Please output the following records exactly. Leave every image out.

[Stored data]
========================================================================
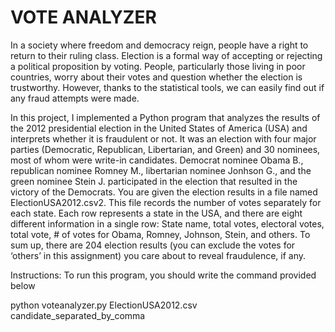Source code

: # VOTE ANALYZER

In a society where freedom and democracy reign, people have a right to return to their ruling
class. Election is a formal way of accepting or rejecting a political proposition by voting.
People, particularly those living in poor countries, worry about their votes and question
whether the election is trustworthy. However, thanks to the statistical tools, we can easily
find out if any fraud attempts were made.

In this project, I implemented a Python program that analyzes the results of the
2012 presidential election in the United States of America (USA) and interprets whether it
is fraudulent or not. It was an election with four major parties (Democratic, Republican,
Libertarian, and Green) and 30 nominees, most of whom were write-in candidates. Democrat
nominee Obama B., republican nominee Romney M., libertarian nominee Jonhson G., and
the green nominee Stein J. participated in the election that resulted in the victory of the
Democrats. You are given the election results in a file named ElectionUSA2012.csv2.
This file records the number of votes separately for each state. Each row represents a state in
the USA, and there are eight different information in a single row: State name, total votes,
electoral votes, total vote, # of votes for Obama, Romney, Johnson, Stein, and others. To sum
up, there are 204 election results (you can exclude the votes for ‘others’ in this assignment)
you care about to reveal fraudulence, if any.

Instructions: To run this program, you should write the command provided below

python voteanalyzer.py ElectionUSA2012.csv candidate_separated_by_comma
========================================================================
TASK OUTPUT ::
Source code

: # VOTE ANALYZER

In a society where freedom and democracy reign, people have a right to return to their ruling
class. Election is a formal way of accepting or rejecting a political proposition by voting.
People, particularly those living in poor countries, worry about their votes and question
whether the election is trustworthy. However, thanks to the statistical tools, we can easily
find out if any fraud attempts were made.

In this project, I implemented a Python program that analyzes the results of the
2012 presidential election in the United States of America (USA) and interprets whether it
is fraudulent or not. It was an election with four major parties (Democratic, Republican,
Libertarian, and Green) and 30 nominees, most of whom were write-in candidates. Democrat
nominee Obama B., republican nominee Romney M., libertarian nominee Jonhson G., and
the green nominee Stein J. participated in the election that resulted in the victory of the
Democrats. You are given the election results in a file named ElectionUSA2012.csv2.
This file records the number of votes separately for each state. Each row represents a state in
the USA, and there are eight different information in a single row: State name, total votes,
electoral votes, total vote, # of votes for Obama, Romney, Johnson, Stein, and others. To sum
up, there are 204 election results (you can exclude the votes for ‘others’ in this assignment)
you care about to reveal fraudulence, if any.

Instructions: To run this program, you should write the command provided below

python voteanalyzer.py ElectionUSA2012.csv candidate_separated_by_comma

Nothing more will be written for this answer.